Much later, when her half-brother Hrólfr Kraki was King of the Danes, Skuld began to turn her husband against Hrólfr. Under the pretext that they would wait three years before paying the accumulated tribute at one time, Skuld assembled a large army which included strong warriors, criminals, elves and norns. She was a great sorceress and used seiðr (witchcraft) to hide the great muster from Hrólfr and his champions. They then arrived at Lejre one Yule for the midwinter blóts, with all the weapons hidden in wagons to ambush the king at night. A battle ensued and, in the account found in Gesta Danorum, Bödvar Bjarki fought in the shape of a spirit bear until he was awakened by Hjalti. To overcome him, Skuld cast the most powerful spell to resuscitate her fallen warriors and after a long fight Hrólfr and all his eleven champions fell, with the sole exception of Vöggr who promises to avenge the king.
As Hjörvarđr was also killed in the battle, Skuld became the Queen of Denmark but did not rule well and only for a short time. Bödvar Bjarki's brothers Elk-Froði and Thorir (Þorir) Houndsfoot went to Denmark to avenge their brother. The Swedish queen Yrsa gave them a large Swedish army headed by Vöggr. They seized the wicked elf queen by surprise, just as she had suddenly attacked the king, tying her arms so she could not use her magic arts. With no spells to prevent it, they then slew all of her supernatural rabble. After this, a vengeance was exacted on Skuld in retribution for her treachery and fratricide, as she was tortured to death through a variety of the most dreadful ways. The rule over the kingdom was then restored to King Hrólfr's daughters. When all this was accomplished, everyone went home.

Skjöldunga saga

The Skjöldunga saga relates that Helgo (Halga) was the King of Denmark together with his brother Roas (Hroðgar).
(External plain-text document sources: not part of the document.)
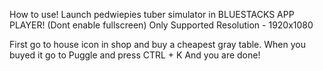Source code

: How to use!
Launch pedwiepies tuber simulator in BLUESTACKS APP PLAYER!
(Dont enable fullscreen)
Only Supported Resolution - 1920x1080


First go to house icon in shop and buy a cheapest gray table.
When you buyed it go to Puggle and press CTRL + K
And you are done!
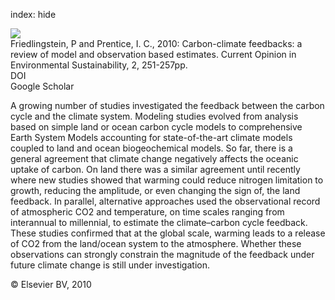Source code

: index: hide

<div class="Citation">
    <div class="Citation-thumb CitationThumb-linked"  data-href="https://doi.org/10.1016/j.cosust.2010.06.002">
      <img src="https://static.claimspace.cloud/climate-study-static/refs/thumbs/6/Friedlingstein_and_Prentice_2010-thumb.png" />
    </div>

  <div class="Citation-body">
    <div class="Citation-text">Friedlingstein, P and Prentice, I. C., 2010: Carbon-climate feedbacks: a review of model and observation based estimates. <span class="Article-journal">Current Opinion in Environmental Sustainability, </span><span class="Article-volume">2, </span>251-257pp.</div>
    <div class="Citation-links">
      <div class="CitationLink" data-href="https://doi.org/10.1016/j.cosust.2010.06.002">
        <div class="CitationLink-icon CitationLink-Doi"></div>
        <div class="CitationLink-text">DOI</div>
      </div>
      <div class="CitationLink" data-href="https://scholar.google.com/scholar?q=10.1016/j.cosust.2010.06.002">
        <div class="CitationLink-icon CitationLink-Scholar"></div>
        <div class="CitationLink-text">Google Scholar</div>
      </div>
    </div>
  </div>
</div>

A growing number of studies investigated the feedback between the carbon cycle and the climate system. Modeling studies evolved from analysis based on simple land or ocean carbon cycle models to comprehensive Earth System Models accounting for state-of-the-art climate models coupled to land and ocean biogeochemical models. So far, there is a general agreement that climate change negatively affects the oceanic uptake of carbon. On land there was a similar agreement until recently where new studies showed that warming could reduce nitrogen limitation to growth, reducing the amplitude, or even changing the sign of, the land feedback. In parallel, alternative approaches used the observational record of atmospheric CO2 and temperature, on time scales ranging from interannual to millennial, to estimate the climate–carbon cycle feedback. These studies confirmed that at the global scale, warming leads to a release of CO2 from the land/ocean system to the atmosphere. Whether these observations can strongly constrain the magnitude of the feedback under future climate change is still under investigation.

<div class="Citation-copy">
&copy; Elsevier BV, 2010
</div>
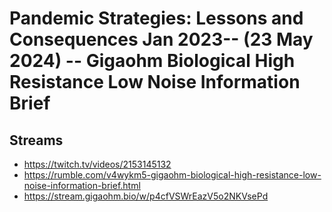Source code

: # Pandemic Strategies: Lessons and Consequences Jan 2023-- (23 May 2024) -- Gigaohm Biological High Resistance Low Noise Information Brief

## Streams
- https://twitch.tv/videos/2153145132
- https://rumble.com/v4wykm5-gigaohm-biological-high-resistance-low-noise-information-brief.html
- https://stream.gigaohm.bio/w/p4cfVSWrEazV5o2NKVsePd


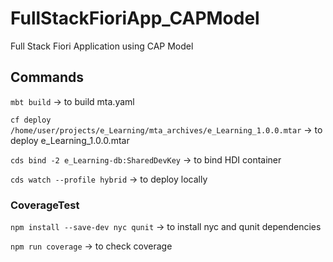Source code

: # FullStackFioriApp_CAPModel
Full Stack Fiori Application using CAP Model

## Commands

`mbt build` -> to build mta.yaml

`cf deploy /home/user/projects/e_Learning/mta_archives/e_Learning_1.0.0.mtar` -> to deploy e_Learning_1.0.0.mtar

`cds bind -2 e_Learning-db:SharedDevKey` -> to bind HDI container

`cds watch --profile hybrid` -> to deploy locally

### CoverageTest

`npm install --save-dev nyc qunit` -> to install nyc and qunit dependencies

`npm run coverage` -> to check coverage
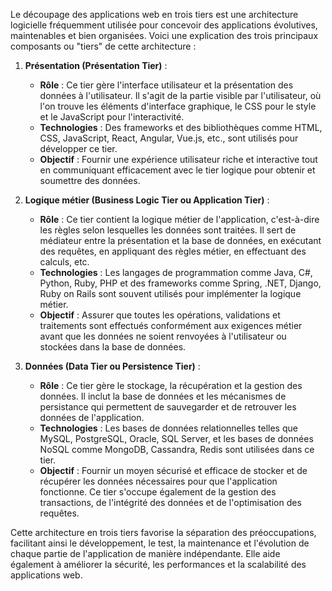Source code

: Le découpage des applications web en trois tiers est une architecture logicielle fréquemment utilisée pour concevoir des applications évolutives, maintenables et bien organisées. Voici une explication des trois principaux composants ou "tiers" de cette architecture :

1. **Présentation (Présentation Tier)** :
   - **Rôle** : Ce tier gère l'interface utilisateur et la présentation des données à l'utilisateur. Il s'agit de la partie visible par l'utilisateur, où l'on trouve les éléments d'interface graphique, le CSS pour le style et le JavaScript pour l'interactivité.
   - **Technologies** : Des frameworks et des bibliothèques comme HTML, CSS, JavaScript, React, Angular, Vue.js, etc., sont utilisés pour développer ce tier.
   - **Objectif** : Fournir une expérience utilisateur riche et interactive tout en communiquant efficacement avec le tier logique pour obtenir et soumettre des données.

2. **Logique métier (Business Logic Tier ou Application Tier)** :
   - **Rôle** : Ce tier contient la logique métier de l'application, c'est-à-dire les règles selon lesquelles les données sont traitées. Il sert de médiateur entre la présentation et la base de données, en exécutant des requêtes, en appliquant des règles métier, en effectuant des calculs, etc.
   - **Technologies** : Les langages de programmation comme Java, C#, Python, Ruby, PHP et des frameworks comme Spring, .NET, Django, Ruby on Rails sont souvent utilisés pour implémenter la logique métier.
   - **Objectif** : Assurer que toutes les opérations, validations et traitements sont effectués conformément aux exigences métier avant que les données ne soient renvoyées à l'utilisateur ou stockées dans la base de données.

3. **Données (Data Tier ou Persistence Tier)** :
   - **Rôle** : Ce tier gère le stockage, la récupération et la gestion des données. Il inclut la base de données et les mécanismes de persistance qui permettent de sauvegarder et de retrouver les données de l'application.
   - **Technologies** : Les bases de données relationnelles telles que MySQL, PostgreSQL, Oracle, SQL Server, et les bases de données NoSQL comme MongoDB, Cassandra, Redis sont utilisées dans ce tier.
   - **Objectif** : Fournir un moyen sécurisé et efficace de stocker et de récupérer les données nécessaires pour que l'application fonctionne. Ce tier s'occupe également de la gestion des transactions, de l'intégrité des données et de l'optimisation des requêtes.

Cette architecture en trois tiers favorise la séparation des préoccupations, facilitant ainsi le développement, le test, la maintenance et l'évolution de chaque partie de l'application de manière indépendante. Elle aide également à améliorer la sécurité, les performances et la scalabilité des applications web.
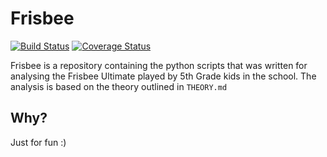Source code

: # Frisbee

[![Build Status](https://travis-ci.org/tecoholic/frisbee.svg?branch=master)](https://travis-ci.org/tecoholic/frisbee) [![Coverage Status](https://coveralls.io/repos/tecoholic/frisbee/badge.svg)](https://coveralls.io/r/tecoholic/frisbee)

Frisbee is a repository containing the python scripts that was written for analysing the Frisbee Ultimate played by 5th Grade kids in the school.
The analysis is based on the theory outlined in `THEORY.md`

## Why?
Just for fun :)
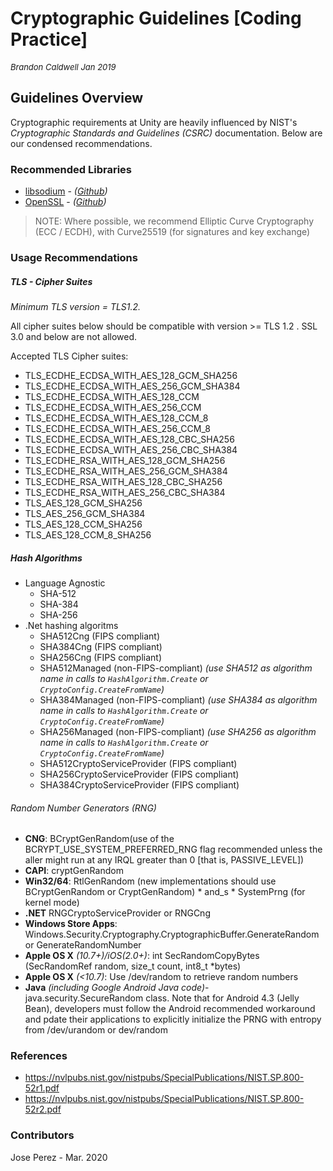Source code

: # Cryptographic Guidelines [Coding Practice]
<font size="-1">*Brandon Caldwell Jan 2019*</font>

## Guidelines Overview

Cryptographic requirements at Unity are heavily influenced by NIST's *Cryptographic Standards and Guidelines (CSRC)* documentation. Below are our condensed recommendations.
### Recommended Libraries
- [libsodium](https://libsodium.org) - _([Github](https://github.com/jedisct1/libsodium))_
- [OpenSSL](https://www.openssl.org/) - _([Github](https://github.com/openssl/openssl))_

> NOTE: Where possible, we recommend Elliptic Curve Cryptography (ECC / ECDH), with Curve25519 (for signatures and key exchange)

### Usage Recommendations
##### TLS - Cipher Suites

_Minimum TLS version = TLS1.2._

All cipher suites below should be compatible with version >= TLS 1.2 . SSL 3.0 and below are not allowed. 

Accepted TLS Cipher suites:

- TLS_ECDHE_ECDSA_WITH_AES_128_GCM_SHA256
- TLS_ECDHE_ECDSA_WITH_AES_256_GCM_SHA384
- TLS_ECDHE_ECDSA_WITH_AES_128_CCM
- TLS_ECDHE_ECDSA_WITH_AES_256_CCM
- TLS_ECDHE_ECDSA_WITH_AES_128_CCM_8
- TLS_ECDHE_ECDSA_WITH_AES_256_CCM_8
- TLS_ECDHE_ECDSA_WITH_AES_128_CBC_SHA256
- TLS_ECDHE_ECDSA_WITH_AES_256_CBC_SHA384
- TLS_ECDHE_RSA_WITH_AES_128_GCM_SHA256
- TLS_ECDHE_RSA_WITH_AES_256_GCM_SHA384
- TLS_ECDHE_RSA_WITH_AES_128_CBC_SHA256
- TLS_ECDHE_RSA_WITH_AES_256_CBC_SHA384
- TLS_AES_128_GCM_SHA256
- TLS_AES_256_GCM_SHA384
- TLS_AES_128_CCM_SHA256
- TLS_AES_128_CCM_8_SHA256

##### Hash Algorithms

- Language Agnostic
  - SHA-512
  - SHA-384
  - SHA-256
- .Net hashing algoritms
  - SHA512Cng (FIPS compliant)
  - SHA384Cng (FIPS compliant)
  - SHA256Cng (FIPS compliant)
  - SHA512Managed (non-FIPS-compliant) *(use SHA512 as algorithm name in calls to `HashAlgorithm.Create` or `CryptoConfig.CreateFromName`)*
  - SHA384Managed (non-FIPS-compliant) *(use SHA384 as algorithm name in calls to `HashAlgorithm.Create` or `CryptoConfig.CreateFromName`)*
  - SHA256Managed (non-FIPS-compliant) *(use SHA256 as algorithm name in calls to `HashAlgorithm.Create` or `CryptoConfig.CreateFromName`)*
  - SHA512CryptoServiceProvider (FIPS compliant)
  - SHA256CryptoServiceProvider (FIPS compliant)
  - SHA384CryptoServiceProvider (FIPS compliant)

###### Random Number Generators (RNG)
- **CNG**: BCryptGenRandom(use of the BCRYPT_USE_SYSTEM_PREFERRED_RNG flag recommended unless the aller might run at any IRQL greater than 0 [that is, PASSIVE_LEVEL])
- **CAPI**: cryptGenRandom
- **Win32/64**: RtlGenRandom (new implementations should use BCryptGenRandom or CryptGenRandom) * and_s * SystemPrng (for kernel mode)
- **.NET** RNGCryptoServiceProvider or RNGCng
- **Windows Store Apps**: Windows.Security.Cryptography.CryptographicBuffer.GenerateRandom or GenerateRandomNumber
- **Apple OS X** _(10.7+)/iOS(2.0+)_: int SecRandomCopyBytes (SecRandomRef random, size_t count, int8_t *bytes)
- **Apple OS X** _(<10.7)_: Use /dev/random to retrieve random numbers
- **Java** _(including Google Android Java code)_- java.security.SecureRandom class. Note that for Android 4.3 (Jelly Bean), developers must follow the Android recommended workaround and pdate their applications to explicitly initialize the PRNG with entropy from /dev/urandom or dev/random

### References
- https://nvlpubs.nist.gov/nistpubs/SpecialPublications/NIST.SP.800-52r1.pdf
- https://nvlpubs.nist.gov/nistpubs/SpecialPublications/NIST.SP.800-52r2.pdf

### Contributors

Jose Perez - Mar. 2020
Helgo raped Olava, the Queen of the Saxons, and she bore a daughter named Yrsa. The girl later married King Adillus (Eadgils), the King of Sweden. Yrsa and Adillus had a daughter, Scullda. Yrsa and Adillus married their Scullda to Hiørvardus, the King of Öland (also called Hiorvardus and Hevardus, and who corresponds to Heoroweard in Beowulf). As her half-brother Rolfo (Hrólfr Kraki, Hroðulf) was not consulted about this marriage, he was infuriated and he attacked Öland and made Hiørvardus and his kingdom tributary to Denmark. Hiørvardus and Queen Skullda rebelled against Rolfo and killed him. However, Hiørvardus did not live long after this and was himself killed.

Gesta Danorum

The Gesta Danorum tells that Roluo (Hrólfr Kraki) defeated Athislus (Eadgils) and gave Sweden to a young man named Hiartuar (Heoroweard), who was seized by passion to Roluo's beautiful but heartless sister Skulde and married her. The ambitious Skulde, however, did not like the fact that her husband had to pay taxes to Roluo and so incited Hiartuar to rebel against him. Hiartuar went to Lejre (a town which Roluo had built) with arms hidden in the ships, under the pretense that he wanted to pay tribute. They were well-received, but after the banquet, when most people were drunk asleep, the Swedes and the Goths (i.e. the Geats) proceeded to kill everyone at Roluo's residence. After a long battle, involving Roluo's champion Bjarki, who fought in the shape of a spirit bear until he was awakened by his comrade Hjalti, the Geats won and Roluo was killed. Hiartuar asked Wigg (Vöggr) if he wanted to fight for him, and Wigg said yes. Hiartuar wanted to give Wigg a sword, but he insisted on receiving it by taking the hilt. Having the hilt in his hand, Wigg pierced Hiartuar with the sword and thus avenged Roluo. Swedes and Geats then rushed forward and killed Wigg. The Swedish king Høtherus (based on the god Höðr), the brother of Athislus, succeeded Roluo and became the king of a combined Sweden and Denmark.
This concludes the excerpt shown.